[Start of section]

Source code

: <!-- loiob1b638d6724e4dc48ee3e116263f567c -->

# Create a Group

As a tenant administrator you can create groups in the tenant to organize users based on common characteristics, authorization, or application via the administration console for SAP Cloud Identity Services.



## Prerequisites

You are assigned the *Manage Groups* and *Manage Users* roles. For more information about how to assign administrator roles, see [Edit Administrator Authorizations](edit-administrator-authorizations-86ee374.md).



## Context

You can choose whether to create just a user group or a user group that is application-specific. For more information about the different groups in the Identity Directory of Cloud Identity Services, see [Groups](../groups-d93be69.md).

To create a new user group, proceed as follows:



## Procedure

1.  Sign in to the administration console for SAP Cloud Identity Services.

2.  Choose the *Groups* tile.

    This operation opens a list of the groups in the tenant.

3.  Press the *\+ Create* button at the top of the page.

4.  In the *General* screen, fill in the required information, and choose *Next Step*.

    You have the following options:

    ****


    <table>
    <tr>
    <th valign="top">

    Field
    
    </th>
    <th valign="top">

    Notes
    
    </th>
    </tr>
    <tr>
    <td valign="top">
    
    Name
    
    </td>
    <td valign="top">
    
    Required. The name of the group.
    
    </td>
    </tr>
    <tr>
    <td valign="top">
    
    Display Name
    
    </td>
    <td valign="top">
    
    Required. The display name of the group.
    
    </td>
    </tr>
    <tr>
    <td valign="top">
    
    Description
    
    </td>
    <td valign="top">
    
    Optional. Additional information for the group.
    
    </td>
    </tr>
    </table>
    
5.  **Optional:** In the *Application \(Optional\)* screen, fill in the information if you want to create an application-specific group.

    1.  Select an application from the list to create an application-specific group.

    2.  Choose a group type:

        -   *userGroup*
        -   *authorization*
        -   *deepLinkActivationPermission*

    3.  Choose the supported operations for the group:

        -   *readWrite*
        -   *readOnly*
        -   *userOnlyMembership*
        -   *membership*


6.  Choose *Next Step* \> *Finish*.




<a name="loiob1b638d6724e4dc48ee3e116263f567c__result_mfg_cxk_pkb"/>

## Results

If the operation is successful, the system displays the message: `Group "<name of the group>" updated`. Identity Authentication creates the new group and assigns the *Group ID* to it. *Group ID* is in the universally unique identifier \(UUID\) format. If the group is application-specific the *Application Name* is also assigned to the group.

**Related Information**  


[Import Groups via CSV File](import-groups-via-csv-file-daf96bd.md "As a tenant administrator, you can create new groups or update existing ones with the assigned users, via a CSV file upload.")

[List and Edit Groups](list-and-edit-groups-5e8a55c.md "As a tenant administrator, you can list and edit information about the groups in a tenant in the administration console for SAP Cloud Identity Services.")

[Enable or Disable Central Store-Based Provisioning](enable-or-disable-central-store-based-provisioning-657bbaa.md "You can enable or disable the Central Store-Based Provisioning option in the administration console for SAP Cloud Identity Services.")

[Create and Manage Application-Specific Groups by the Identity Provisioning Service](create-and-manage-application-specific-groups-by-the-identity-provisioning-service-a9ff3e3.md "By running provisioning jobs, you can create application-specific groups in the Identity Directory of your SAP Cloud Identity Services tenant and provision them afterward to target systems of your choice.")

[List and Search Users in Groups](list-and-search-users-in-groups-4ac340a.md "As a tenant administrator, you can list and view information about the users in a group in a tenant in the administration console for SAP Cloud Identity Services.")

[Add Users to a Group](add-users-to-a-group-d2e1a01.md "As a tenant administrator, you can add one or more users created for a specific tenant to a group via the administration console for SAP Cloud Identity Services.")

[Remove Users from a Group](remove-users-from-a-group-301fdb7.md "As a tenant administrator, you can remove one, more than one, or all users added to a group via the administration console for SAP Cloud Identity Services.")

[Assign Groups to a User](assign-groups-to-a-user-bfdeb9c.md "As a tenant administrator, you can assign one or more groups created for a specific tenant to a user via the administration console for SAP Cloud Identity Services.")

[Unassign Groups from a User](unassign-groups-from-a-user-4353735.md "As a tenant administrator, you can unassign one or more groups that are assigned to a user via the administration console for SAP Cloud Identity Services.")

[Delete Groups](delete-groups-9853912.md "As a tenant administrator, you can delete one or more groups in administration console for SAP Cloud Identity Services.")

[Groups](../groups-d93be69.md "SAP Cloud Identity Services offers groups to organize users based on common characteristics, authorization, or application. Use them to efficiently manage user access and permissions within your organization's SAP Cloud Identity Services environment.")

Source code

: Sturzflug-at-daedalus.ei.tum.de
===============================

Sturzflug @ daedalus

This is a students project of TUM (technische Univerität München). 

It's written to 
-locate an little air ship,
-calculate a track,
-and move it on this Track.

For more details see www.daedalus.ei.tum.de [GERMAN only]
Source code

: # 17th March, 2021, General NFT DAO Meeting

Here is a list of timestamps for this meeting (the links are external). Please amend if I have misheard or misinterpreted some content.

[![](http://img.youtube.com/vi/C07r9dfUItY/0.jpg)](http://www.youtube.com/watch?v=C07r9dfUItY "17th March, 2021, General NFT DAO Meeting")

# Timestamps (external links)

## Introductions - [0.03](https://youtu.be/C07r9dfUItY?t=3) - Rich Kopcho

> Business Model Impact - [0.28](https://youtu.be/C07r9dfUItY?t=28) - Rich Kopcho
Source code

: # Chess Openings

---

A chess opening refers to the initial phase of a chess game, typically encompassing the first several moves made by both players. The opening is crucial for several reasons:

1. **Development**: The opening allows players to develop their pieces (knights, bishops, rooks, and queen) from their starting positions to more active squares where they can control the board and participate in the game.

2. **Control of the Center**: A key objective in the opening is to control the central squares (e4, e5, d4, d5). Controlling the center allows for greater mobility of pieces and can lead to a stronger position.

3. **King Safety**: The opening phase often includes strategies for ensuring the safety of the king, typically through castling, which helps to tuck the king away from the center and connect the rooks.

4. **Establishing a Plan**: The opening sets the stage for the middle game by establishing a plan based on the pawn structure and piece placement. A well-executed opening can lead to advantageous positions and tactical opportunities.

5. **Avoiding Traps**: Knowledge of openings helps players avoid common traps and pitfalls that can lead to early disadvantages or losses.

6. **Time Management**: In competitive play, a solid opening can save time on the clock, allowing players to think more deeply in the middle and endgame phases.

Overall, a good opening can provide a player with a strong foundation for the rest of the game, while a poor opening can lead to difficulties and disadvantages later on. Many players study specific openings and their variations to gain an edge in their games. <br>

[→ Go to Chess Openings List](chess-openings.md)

[End of section]

* [ACTIVITY]:
Each line of the material should be echoed exactly.

* [SOLUTION TO THIS EXERCISE]:
Source code

: <!-- loiob1b638d6724e4dc48ee3e116263f567c -->

# Create a Group

As a tenant administrator you can create groups in the tenant to organize users based on common characteristics, authorization, or application via the administration console for SAP Cloud Identity Services.



## Prerequisites

You are assigned the *Manage Groups* and *Manage Users* roles. For more information about how to assign administrator roles, see [Edit Administrator Authorizations](edit-administrator-authorizations-86ee374.md).



## Context

You can choose whether to create just a user group or a user group that is application-specific. For more information about the different groups in the Identity Directory of Cloud Identity Services, see [Groups](../groups-d93be69.md).

To create a new user group, proceed as follows:



## Procedure

1.  Sign in to the administration console for SAP Cloud Identity Services.

2.  Choose the *Groups* tile.

    This operation opens a list of the groups in the tenant.

3.  Press the *\+ Create* button at the top of the page.

4.  In the *General* screen, fill in the required information, and choose *Next Step*.

    You have the following options:

    ****


    <table>
    <tr>
    <th valign="top">

    Field
    
    </th>
    <th valign="top">

    Notes
    
    </th>
    </tr>
    <tr>
    <td valign="top">
    
    Name
    
    </td>
    <td valign="top">
    
    Required. The name of the group.
    
    </td>
    </tr>
    <tr>
    <td valign="top">
    
    Display Name
    
    </td>
    <td valign="top">
    
    Required. The display name of the group.
    
    </td>
    </tr>
    <tr>
    <td valign="top">
    
    Description
    
    </td>
    <td valign="top">
    
    Optional. Additional information for the group.
    
    </td>
    </tr>
    </table>
    
5.  **Optional:** In the *Application \(Optional\)* screen, fill in the information if you want to create an application-specific group.

    1.  Select an application from the list to create an application-specific group.

    2.  Choose a group type:

        -   *userGroup*
        -   *authorization*
        -   *deepLinkActivationPermission*

    3.  Choose the supported operations for the group:

        -   *readWrite*
        -   *readOnly*
        -   *userOnlyMembership*
        -   *membership*


6.  Choose *Next Step* \> *Finish*.




<a name="loiob1b638d6724e4dc48ee3e116263f567c__result_mfg_cxk_pkb"/>

## Results

If the operation is successful, the system displays the message: `Group "<name of the group>" updated`. Identity Authentication creates the new group and assigns the *Group ID* to it. *Group ID* is in the universally unique identifier \(UUID\) format. If the group is application-specific the *Application Name* is also assigned to the group.

**Related Information**  


[Import Groups via CSV File](import-groups-via-csv-file-daf96bd.md "As a tenant administrator, you can create new groups or update existing ones with the assigned users, via a CSV file upload.")

[List and Edit Groups](list-and-edit-groups-5e8a55c.md "As a tenant administrator, you can list and edit information about the groups in a tenant in the administration console for SAP Cloud Identity Services.")

[Enable or Disable Central Store-Based Provisioning](enable-or-disable-central-store-based-provisioning-657bbaa.md "You can enable or disable the Central Store-Based Provisioning option in the administration console for SAP Cloud Identity Services.")

[Create and Manage Application-Specific Groups by the Identity Provisioning Service](create-and-manage-application-specific-groups-by-the-identity-provisioning-service-a9ff3e3.md "By running provisioning jobs, you can create application-specific groups in the Identity Directory of your SAP Cloud Identity Services tenant and provision them afterward to target systems of your choice.")

[List and Search Users in Groups](list-and-search-users-in-groups-4ac340a.md "As a tenant administrator, you can list and view information about the users in a group in a tenant in the administration console for SAP Cloud Identity Services.")

[Add Users to a Group](add-users-to-a-group-d2e1a01.md "As a tenant administrator, you can add one or more users created for a specific tenant to a group via the administration console for SAP Cloud Identity Services.")

[Remove Users from a Group](remove-users-from-a-group-301fdb7.md "As a tenant administrator, you can remove one, more than one, or all users added to a group via the administration console for SAP Cloud Identity Services.")

[Assign Groups to a User](assign-groups-to-a-user-bfdeb9c.md "As a tenant administrator, you can assign one or more groups created for a specific tenant to a user via the administration console for SAP Cloud Identity Services.")

[Unassign Groups from a User](unassign-groups-from-a-user-4353735.md "As a tenant administrator, you can unassign one or more groups that are assigned to a user via the administration console for SAP Cloud Identity Services.")

[Delete Groups](delete-groups-9853912.md "As a tenant administrator, you can delete one or more groups in administration console for SAP Cloud Identity Services.")

[Groups](../groups-d93be69.md "SAP Cloud Identity Services offers groups to organize users based on common characteristics, authorization, or application. Use them to efficiently manage user access and permissions within your organization's SAP Cloud Identity Services environment.")

Source code

: Sturzflug-at-daedalus.ei.tum.de
===============================

Sturzflug @ daedalus

This is a students project of TUM (technische Univerität München). 

It's written to 
-locate an little air ship,
-calculate a track,
-and move it on this Track.

For more details see www.daedalus.ei.tum.de [GERMAN only]
Source code

: # 17th March, 2021, General NFT DAO Meeting

Here is a list of timestamps for this meeting (the links are external). Please amend if I have misheard or misinterpreted some content.

[![](http://img.youtube.com/vi/C07r9dfUItY/0.jpg)](http://www.youtube.com/watch?v=C07r9dfUItY "17th March, 2021, General NFT DAO Meeting")

# Timestamps (external links)

## Introductions - [0.03](https://youtu.be/C07r9dfUItY?t=3) - Rich Kopcho

> Business Model Impact - [0.28](https://youtu.be/C07r9dfUItY?t=28) - Rich Kopcho
Source code

: # Chess Openings

---

A chess opening refers to the initial phase of a chess game, typically encompassing the first several moves made by both players. The opening is crucial for several reasons:

1. **Development**: The opening allows players to develop their pieces (knights, bishops, rooks, and queen) from their starting positions to more active squares where they can control the board and participate in the game.

2. **Control of the Center**: A key objective in the opening is to control the central squares (e4, e5, d4, d5). Controlling the center allows for greater mobility of pieces and can lead to a stronger position.

3. **King Safety**: The opening phase often includes strategies for ensuring the safety of the king, typically through castling, which helps to tuck the king away from the center and connect the rooks.

4. **Establishing a Plan**: The opening sets the stage for the middle game by establishing a plan based on the pawn structure and piece placement. A well-executed opening can lead to advantageous positions and tactical opportunities.

5. **Avoiding Traps**: Knowledge of openings helps players avoid common traps and pitfalls that can lead to early disadvantages or losses.

6. **Time Management**: In competitive play, a solid opening can save time on the clock, allowing players to think more deeply in the middle and endgame phases.

Overall, a good opening can provide a player with a strong foundation for the rest of the game, while a poor opening can lead to difficulties and disadvantages later on. Many players study specific openings and their variations to gain an edge in their games. <br>

[→ Go to Chess Openings List](chess-openings.md)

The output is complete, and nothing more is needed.